Mike Odom, the new guy in charge of Norse athletics, was a bit stunned by Short-Thompson’s effusive introduction. “A communicator, a revenue generator and a strategic thinker,” the President said of Odom’s record-breaking 24-year career in college athletics at North Carolina State, Wake Forest, Creighton and the American Baseball Coaches Association.

NKU Pres. Dr. Cady Short-Thompson with new VP/AD Mike Odom (Dan Weber photo)

“Record-breaking” in terms that should play well at NKU, where the commuter students all seem to have jobs and plenty of other things to do off campus besides going to games. And the fans here have the Bengals and the Reds and the Bearcats and the Musketeers to root for.

Odom, in charge of external operations at Jesuit school Creighton in Omaha, produced the school’s first season ticket sellouts in men’s basketball and volleyball and a ranking in the national top 10 in men’s basketball and men’s and women’s soccer.

For an NKU program where men’s basketball averaged just 2,099 a game and the women 1,481 in 9,000-seat Truist this past season, no wonder they were giddy about the new hire. The comparable numbers at Creighton were 17,366 for the men and nearly 2,500 for the women.

“It feels great to have others so excited about me,” Odom said of the welcoming. As a kid growing up a college fan in Raleigh, N.C., all he ever wanted to do was what his neighbor down the street did: be an assistant AD at Odom’s NC State alma mater. Odom would start that journey as basketball manager for the Wolfpack.

“College basketball is in my blood,” he says of the kid “growing up in the days of Jimmy Valvano at NC State with Dean Smith at North Carolina and Coach K just getting started at Duke.”

Mike Odom and family get a big NKU welcome from Pres. Dr. Cady-Short-Thompson (Photo by Dan Weber)

The key corollary for Odom’s communication skills, the NKU president said was this: his ability “to build connections to the broader community.”

That’s something that simply hasn’t happened here recently. NKU has just not been connected – to the fans or the high school community that produces startlingly few athletes for the Norse.

“One conversation at a time,” Odom says. That’s how you do it. “It isn’t built through speeches but through everything we do every day . . . when everyone feels connected to Norse athletics, we all win.”

“And we want to win,” Odom makes clear. There is that.

His 1-2-3 goals in order: Win championships, be great in the classroom (every athlete with a degree) and be a part of the community.”

But can Odom accomplish his “Dream big” mantra the way they did it in his 14 years at Wake Forest, the smallest Power 4 school in the nation with baseball and golf programs among the very best in the nation and football and basketball programs that punch way above their weight as the most overachieving programs in the nation.

Mike Odom introduces himself to the NKU community. (Photo by Dan Weber)

“At Wake Forest, our students were more likely to be in the library than at the basketball game,” Odom says of the challenge there. “It takes time.
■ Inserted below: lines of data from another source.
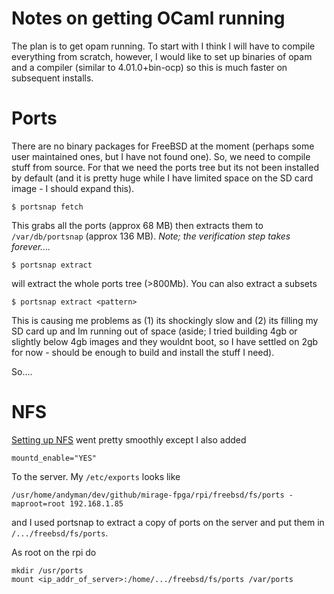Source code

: # Notes on getting OCaml running

The plan is to get opam running.  To start with I think I will have to compile 
everything from scratch, however, I would like to set up binaries of opam
and a compiler (similar to 4.01.0+bin-ocp) so this is much faster on
subsequent installs.

# Ports

There are no binary packages for FreeBSD at the moment (perhaps some user
maintained ones, but I have not found one).  So, we need to compile stuff
from source.  For that we need the ports tree but its not been installed
by default (and it is pretty huge while I have limited space on the 
SD card image - I should expand this).

```
$ portsnap fetch
```

This grabs all the ports (approx 68 MB) then extracts them to 
`/var/db/portsnap` (approx 136 MB).  _Note; the verification step takes
forever...._

```
$ portsnap extract
```

will extract the whole ports tree (>800Mb).  You can also extract a subsets

```
$ portsnap extract <pattern>
```

This is causing me problems as (1) its shockingly slow and (2) its filling
my SD card up and Im running out of space (aside; I tried building 4gb
or slightly below 4gb images and they wouldnt boot, so I have settled on
2gb for now - should be enough to build and install the stuff I need).

So....

# NFS

[Setting up NFS](http://www.freebsd.org/doc/handbook/network-nfs.html) went
pretty smoothly except I also added

```
mountd_enable="YES"
```

To the server.  My `/etc/exports` looks like

```
/usr/home/andyman/dev/github/mirage-fpga/rpi/freebsd/fs/ports -maproot=root 192.168.1.85
```

and I used portsnap to extract a copy of ports on the server and put them 
in `/.../freebsd/fs/ports`.

As root on the rpi do

```
mkdir /usr/ports
mount <ip_addr_of_server>:/home/.../freebsd/fs/ports /var/ports
```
And I’ll have to go into my bag of tricks.”

Membership in the Horizon League, a collection of mid-major big city schools not exactly natural rivals, makes that even more of a challenge for an NKU program that ranks 177th out of the 232 programs surveyed in the USA Today study of athletic revenues and expenditures with a budget of $16,467,014 for the 2024 year. Only 24 programs receive budget allotments higher than the 82.14 percent NKU athletics gets from the school with relatively little community support in terms of ticket sales, sponsorships and gifts.

“We want people to look at NKU as the benchmark in the Horizon League,” Odom says, although first, NKU will have to catch up with at least six Horizon members who get more financial support from their communities than NKU does.

As for the thought that talented people come to mid-level NKU to prepare for the next step up in their careers, Odom says that moving his family – wife Kasey and sons Max (8) and Tate (6) and daughter Remi (4) is a big enough deal to do just this once. Max will be coming with him to NKU games, Odom says, while Tate is a rising left-handed pitcher and Remi simply “the princess.”

Odom said he liked the look of Northern Kentucky – the school and the community – on a rain day during the Big East baseball tournament in Mason, Ohio, when he came down for a drive around to take a look.

As a place to live and a school he can help move up with the president’s leadership, “Northern Kentucky screams that,” Odom says when asked “Why NKU?”.

Which is why the folks were smiling Thursday in Highland Heights.